Fotografía: Joaquín Marín

Hablando de descortesías, hablábamos de la impuntualidad. Mitterrand, vigesimoprimer Presidente de la República Francesa, paradigma de la grandeur gala, hacía parar a su chófer cuando detectaba que no iba a llegar el último. Al parecer consideraba honroso que le esperaran.

Hace años, comentando la biografía titulada «Miterrand, el presidente», obra de Franz-Olivier Giesbert, director de LE FIGARO, Joaquín Estefanía escribió en EL PAÍS un artículo contándonos que Mitterrand llegaba tarde a los consejos de ministros, exigiendo no obstante que éstos estuvieran en sus puestos cuando él entrara. Nada de tertulias ni distensiones durante la espera como era costumbre. También que en 1986, en la cumbre de Tokio, hizo parar su coche para llegar el último a la reunión, dejando pasar a propósito los cortejos de Margaret Thatcher y de Ronal Reagan. Al año siguiente, en la cumbre celebrada en Venecia, fue Reagan quien retrasó su presencia hasta que no le confirmaron que Mitterrand había llegado. Un pulso entre impuntuales. Por lo visto hay quien considera que la autoridad se reafirma cuando tienen que esperarte. Pero más que autoridad es soberbia.

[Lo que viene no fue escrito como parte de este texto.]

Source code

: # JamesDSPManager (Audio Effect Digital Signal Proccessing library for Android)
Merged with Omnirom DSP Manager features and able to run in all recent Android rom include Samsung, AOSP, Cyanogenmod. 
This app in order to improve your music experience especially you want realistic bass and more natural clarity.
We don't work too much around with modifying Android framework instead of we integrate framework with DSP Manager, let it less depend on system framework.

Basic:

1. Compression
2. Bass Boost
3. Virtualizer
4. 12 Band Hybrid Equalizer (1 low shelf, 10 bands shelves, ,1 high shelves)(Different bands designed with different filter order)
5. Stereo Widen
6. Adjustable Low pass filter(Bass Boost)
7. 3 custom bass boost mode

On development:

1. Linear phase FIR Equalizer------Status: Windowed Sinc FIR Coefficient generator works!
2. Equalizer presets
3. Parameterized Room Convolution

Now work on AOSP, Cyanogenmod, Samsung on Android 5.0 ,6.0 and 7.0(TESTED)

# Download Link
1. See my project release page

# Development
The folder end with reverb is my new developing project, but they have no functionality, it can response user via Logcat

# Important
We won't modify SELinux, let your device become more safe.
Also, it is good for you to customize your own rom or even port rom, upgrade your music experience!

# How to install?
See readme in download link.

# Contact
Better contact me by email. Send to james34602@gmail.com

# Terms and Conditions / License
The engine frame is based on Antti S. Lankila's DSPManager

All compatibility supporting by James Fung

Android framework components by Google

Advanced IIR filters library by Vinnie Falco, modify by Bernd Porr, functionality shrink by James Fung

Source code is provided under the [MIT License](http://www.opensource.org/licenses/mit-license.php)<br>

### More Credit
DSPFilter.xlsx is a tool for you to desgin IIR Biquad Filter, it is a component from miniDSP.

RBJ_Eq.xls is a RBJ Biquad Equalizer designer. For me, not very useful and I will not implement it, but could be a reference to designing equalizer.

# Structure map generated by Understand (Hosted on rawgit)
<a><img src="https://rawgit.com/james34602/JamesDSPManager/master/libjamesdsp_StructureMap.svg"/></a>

El franquismo más rancio nos vendió como estrategia el retraso de Franco en Hendaya, cuando la entrevista con Hitler en octubre de 1940. —Para ponerle nervioso —afirmaban los conmilitones. —Y que fue de una hora —llegaron a decir, cuando fueron ocho o nueve minutos sin trascendencia. Pero quienes quisieron ver habilidad en aquel pequeño retraso del Generalísimo y Caudillo, desconocían el mal estado de la red ferroviaria patria, como el poder de Hitler precisamente en aquel año. Franco llegó un poco tarde y nada más.

En algunas escenas de «El gran dictador» Chaplin ridiculiza estas pretenciosas actitudes de poder. Una cuando Benzino Napoloni –caricatura de Benito Mussolini– y Adenoid Hynkel –caricatura de Adolf Hilter– se encuentran en una estación; otra cuando se entrevistan los dictadores. En la entrevista Hynkel/Hitler sienta a Napoloni/Mussolini en una silla, más reclinatorio que silla, por debajo de su «trono». Al cabo, un pulso de insolencias. La entrevista culmina con un grotesco duelo ascendente en sillas de barbería. Dictadura de la mala educación. De la soberbia.